Today is one of those days - I'm having a caterpillar moment, standing here at the edge of my nice safe green leaf, contemplating the idea of leaping off into the unknown.
True, as a writer, I've shed my old wrinkled caterpillar skin and taken my first risk by stretching my wings and leaping into the world of full time writing. But I had a little help making that decision since physical difficulties with arthritis in my knees mandated a career change last year.
For the last week though, I've been prayerfully considering purchasing the software and redesigning my website to create and sell my own e-books. That's a huge leap for one who almost crawled under her desk 10 years ago after starting to write for a small weekly paper and realizing EVERYBODY in that small community would read her stories.

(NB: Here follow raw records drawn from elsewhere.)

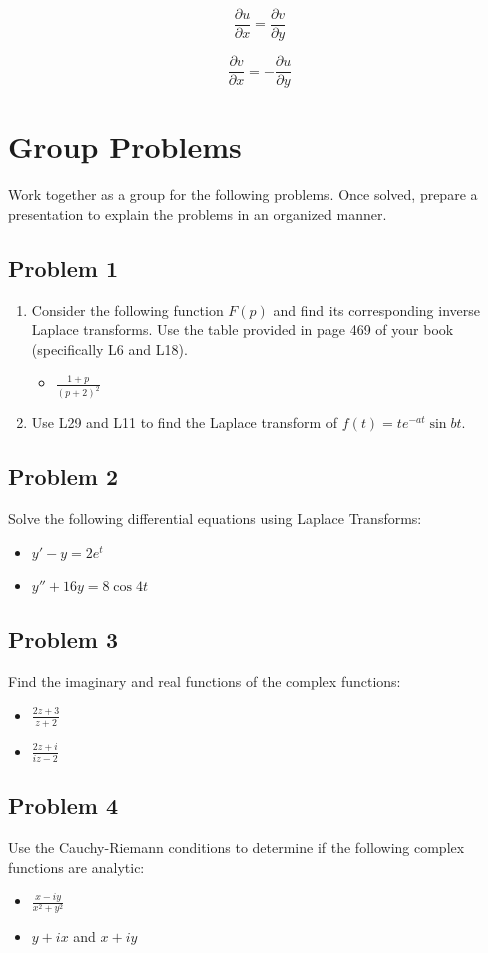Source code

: \documentclass{article}
\begin{document}
\begin{itemize}
  \begin{equation}
      \frac{\partial u}{\partial x}=\frac{\partial v}{\partial y}
  \end{equation}
  
  \begin{equation}
      \frac{\partial v}{\partial x}=-\frac{\partial u}{\partial y}
  \end{equation}
 \end{itemize}
 
  \section{Group Problems}
  Work together as a group for the following problems. Once solved, prepare a presentation to explain the problems in an organized manner.
  \subsection{Problem 1}
  \begin{enumerate}[label=(\alph*)]
\item Consider the following function $F(p)$ and find its corresponding inverse Laplace transforms. Use the table provided in page 469 of your book (specifically L6 and L18).
  
  \begin{itemize}
      \item $\frac{1+p}{(p+2)^2}$
  \end{itemize}
  
  \item
  Use L29 and L11 to find the Laplace transform of $f(t)=te^{-at}\sin{bt}$.
  \end{enumerate}
  \subsection{Problem 2}
  Solve the following differential equations using Laplace Transforms:
  
  \begin{itemize}
      \item $y'-y=2e^{t}$
      \item $y''+16y=8\cos{4t}$
  \end{itemize}
 
  \subsection{Problem 3}
  Find the imaginary and real functions of the complex functions:
  \begin{itemize}
      \item$\frac{2z+3}{z+2}$ 
      \item $\frac{2z+i}{iz-2}$
      \end{itemize}
  \subsection{Problem 4}
  Use the Cauchy-Riemann conditions to determine if the following complex functions are analytic:
  \begin{itemize}
      \item $\frac{x-iy}{x^2+y^2}$
      \item $y+ix$ and $x+iy$
  \end{itemize}
  
\end{document}
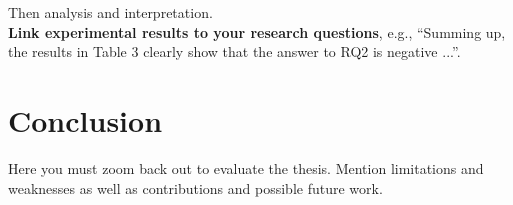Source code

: \documentclass[a4paper,12pt]{Classes/RoboticsLaTeX}
\begin{document}
	\noindent Then analysis and interpretation.\\
	
	\textbf{Link experimental results to your research questions}, e.g., ``Summing up, the results in Table 3 clearly show that the answer to RQ2 is negative ...''.
	
	\chapter{Conclusion}
	\label{chap:conclusion}
	
	Here you must zoom back out to evaluate the thesis. Mention limitations and weaknesses as well as contributions and possible future work.
	
	 
	\renewcommand{\bibname}{References}           %
	
	
	
	
\end{document}
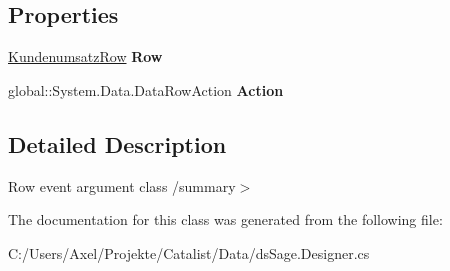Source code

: \subsection*{Properties}
\begin{DoxyCompactItemize}
\item 
\hyperlink{class_products_1_1_data_1_1ds_sage_1_1_kundenumsatz_row}{Kundenumsatz\+Row} {\bfseries Row}\hypertarget{class_products_1_1_data_1_1ds_sage_1_1_kundenumsatz_row_change_event_a580fc6a639c725b7fa6de30c13fd7a16}{}\label{class_products_1_1_data_1_1ds_sage_1_1_kundenumsatz_row_change_event_a580fc6a639c725b7fa6de30c13fd7a16}

\item 
global\+::\+System.\+Data.\+Data\+Row\+Action {\bfseries Action}\hypertarget{class_products_1_1_data_1_1ds_sage_1_1_kundenumsatz_row_change_event_a32afc3f49f35d71b692e4602f989cb7b}{}\label{class_products_1_1_data_1_1ds_sage_1_1_kundenumsatz_row_change_event_a32afc3f49f35d71b692e4602f989cb7b}

\end{DoxyCompactItemize}


\subsection{Detailed Description}
Row event argument class /summary$>$ 

The documentation for this class was generated from the following file\+:\begin{DoxyCompactItemize}
\item 
C\+:/\+Users/\+Axel/\+Projekte/\+Catalist/\+Data/ds\+Sage.\+Designer.\+cs\end{DoxyCompactItemize}
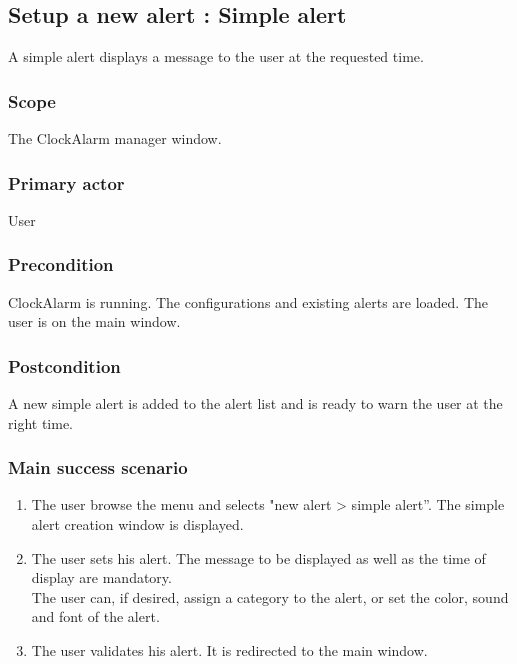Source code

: \subsection{Setup a new alert : Simple alert}
A simple alert displays a message to the user at the requested time.
\subsubsection{Scope}
The ClockAlarm manager window.
\subsubsection{Primary actor}
User
\subsubsection{Precondition}
ClockAlarm is running. The configurations and existing alerts are loaded. The user is on the main window.
\subsubsection{Postcondition}
A new simple alert is added to the alert list and is ready to warn the user at the right time.
\subsubsection{Main success scenario}
\begin{enumerate}
	\item The user browse the menu and selects "new alert > simple alert''. The simple alert creation window is displayed. 
	\item \label{itm:enter} The user sets his alert. The message to be displayed as well as the time of display are mandatory. \\The user can, if desired, assign a category to the alert, or set the color, sound and font of the alert.
	\item \label{itm:validate} The user validates his alert. It is redirected to the main window.
\end{enumerate}
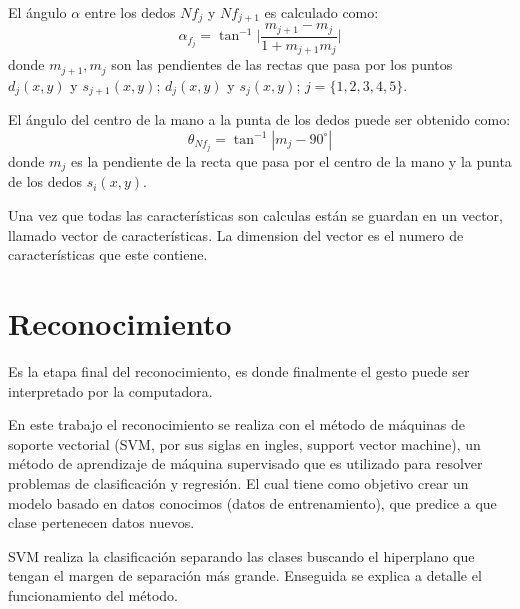 El ángulo $\alpha$ entre los dedos $Nf_j$ y $Nf_{j+1}$ es calculado como:  
$$ \alpha_{f_j} = \tan^{-1}{ \bigg| \frac{m_{j+1}-m_j}{1+m_{j+1}m_j} \bigg|}$$
donde $m_{j+1},m_j$ son las pendientes de las rectas que pasa por los puntos $d_j(x,y)$ y $s_{j+1}(x,y)$; $d_j(x,y)$ y $s_j(x,y)$; $j=\lbrace 1,2,3,4,5 \rbrace$.  

El ángulo del centro de la mano a la punta de los dedos puede ser obtenido como: 
$$ \theta_{Nf_j} = \tan^{-1} | {m_j} - 90^\circ |$$
donde $m_j$ es la pendiente de la recta que pasa por el centro de la mano y la punta de los dedos $s_i(x,y)$.

Una vez que todas las características son calculas están se guardan en un vector, llamado vector de características. La dimension del vector es el numero de características que este contiene. 


\section{Reconocimiento}\label{sec:SVM} 

Es la etapa final del reconocimiento, es donde finalmente el gesto puede ser interpretado por la computadora.  

En este trabajo el reconocimiento se realiza con el método de máquinas de soporte vectorial (SVM, por sus siglas en ingles, support vector machine), un método de aprendizaje de máquina supervisado que es utilizado para resolver problemas de clasificación y regresión. El cual tiene como objetivo crear un modelo basado en datos conocimos (datos de entrenamiento), que predice a que clase pertenecen datos nuevos. 

SVM realiza la clasificación separando las clases buscando el hiperplano que tengan el margen  de separación más grande. Enseguida se explica a detalle el funcionamiento del método. 

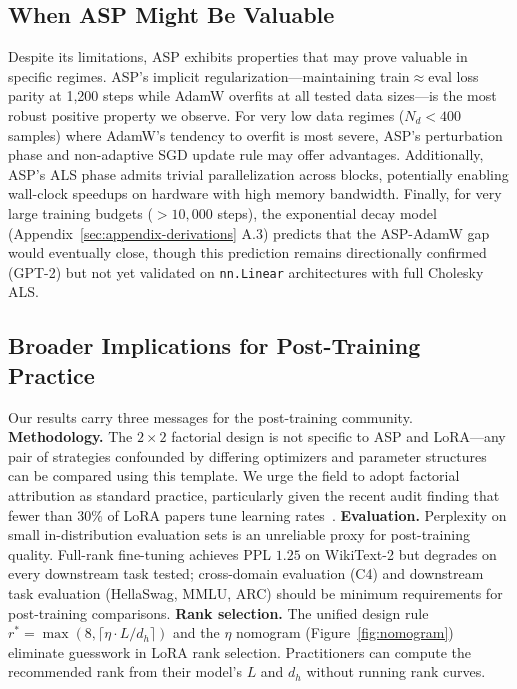 \documentclass[11pt]{article}
\begin{document}
\subsection{When ASP Might Be Valuable}

Despite its limitations, ASP exhibits properties that may prove valuable in specific regimes. ASP's implicit regularization---maintaining train$\approx$eval loss parity at 1,200 steps while AdamW overfits at all tested data sizes---is the most robust positive property we observe. For very low data regimes ($N_d < 400$ samples) where AdamW's tendency to overfit is most severe, ASP's perturbation phase and non-adaptive SGD update rule may offer advantages. Additionally, ASP's ALS phase admits trivial parallelization across blocks, potentially enabling wall-clock speedups on hardware with high memory bandwidth. Finally, for very large training budgets ($>10,000$ steps), the exponential decay model (Appendix~\ref{sec:appendix-derivations} A.3) predicts that the ASP-AdamW gap would eventually close, though this prediction remains directionally confirmed (GPT-2) but not yet validated on \texttt{nn.Linear} architectures with full Cholesky ALS.

\subsection{Broader Implications for Post-Training Practice}

Our results carry three messages for the post-training community. \textbf{Methodology.} The $2\times 2$ factorial design is not specific to ASP and LoRA---any pair of strategies confounded by differing optimizers and parameter structures can be compared using this template. We urge the field to adopt factorial attribution as standard practice, particularly given the recent audit finding that fewer than 30\% of LoRA papers tune learning rates~\cite{lee2026learning}. \textbf{Evaluation.} Perplexity on small in-distribution evaluation sets is an unreliable proxy for post-training quality. Full-rank fine-tuning achieves PPL $1.25$ on WikiText-2 but degrades on every downstream task tested; cross-domain evaluation (C4) and downstream task evaluation (HellaSwag, MMLU, ARC) should be minimum requirements for post-training comparisons. \textbf{Rank selection.} The unified design rule $r^* = \max(8, \lceil\eta \cdot L/d_h\rceil)$ and the $\eta$ nomogram (Figure~\ref{fig:nomogram}) eliminate guesswork in LoRA rank selection. Practitioners can compute the recommended rank from their model's $L$ and $d_h$ without running rank curves.
\end{document}
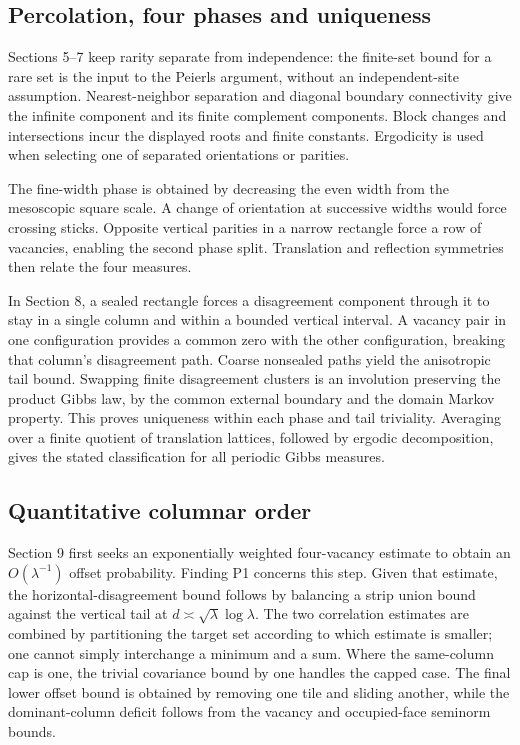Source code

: \documentclass[10pt]{article}
\begin{document}
\subsection*{Percolation, four phases and uniqueness}
Sections 5–7 keep rarity separate from independence: the finite-set bound for a rare set is the input to the Peierls argument, without an independent-site assumption. Nearest-neighbor separation and diagonal boundary connectivity give the infinite component and its finite complement components. Block changes and intersections incur the displayed roots and finite constants. Ergodicity is used when selecting one of separated orientations or parities.\par
The fine-width phase is obtained by decreasing the even width from the mesoscopic square scale. A change of orientation at successive widths would force crossing sticks. Opposite vertical parities in a narrow rectangle force a row of vacancies, enabling the second phase split. Translation and reflection symmetries then relate the four measures.\par
In Section 8, a sealed rectangle forces a disagreement component through it to stay in a single column and within a bounded vertical interval. A vacancy pair in one configuration provides a common zero with the other configuration, breaking that column’s disagreement path. Coarse nonsealed paths yield the anisotropic tail bound. Swapping finite disagreement clusters is an involution preserving the product Gibbs law, by the common external boundary and the domain Markov property. This proves uniqueness within each phase and tail triviality. Averaging over a finite quotient of translation lattices, followed by ergodic decomposition, gives the stated classification for all periodic Gibbs measures.\par
\subsection*{Quantitative columnar order}
Section 9 first seeks an exponentially weighted four-vacancy estimate to obtain an \(O(\lambda^{-1})\) offset probability. Finding P1 concerns this step. Given that estimate, the horizontal-disagreement bound follows by balancing a strip union bound against the vertical tail at \(d\asymp\sqrt\lambda\log\lambda\). The two correlation estimates are combined by partitioning the target set according to which estimate is smaller; one cannot simply interchange a minimum and a sum. Where the same-column cap is one, the trivial covariance bound by one handles the capped case. The final lower offset bound is obtained by removing one tile and sliding another, while the dominant-column deficit follows from the vacancy and occupied-face seminorm bounds.\par
\end{document}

So here I stand, feeling the wind in my face, wondering if these filmy butterfly wings I've developed are strong enough to leap off my leaf and risk flying. I see my Creator's hand encouraging me on. Friends and family have also been supportive. All that's left to do is to jump...
I know my caterpillar nature. Threads of that old cocoon of insecurity still bind me at times. Eventually though, I'll gather enough courage to take that flying leap after stewing about it for awhile.
Thank God, He's patient with caterpillars who've morphed into butterflies. He knows we don't always shed our caterpillar attitudes along with our skin. So He stands there waiting for us to take that gulp of breath and leap, His hands invisible just under the leaf, waiting to catch us and support us in the wind.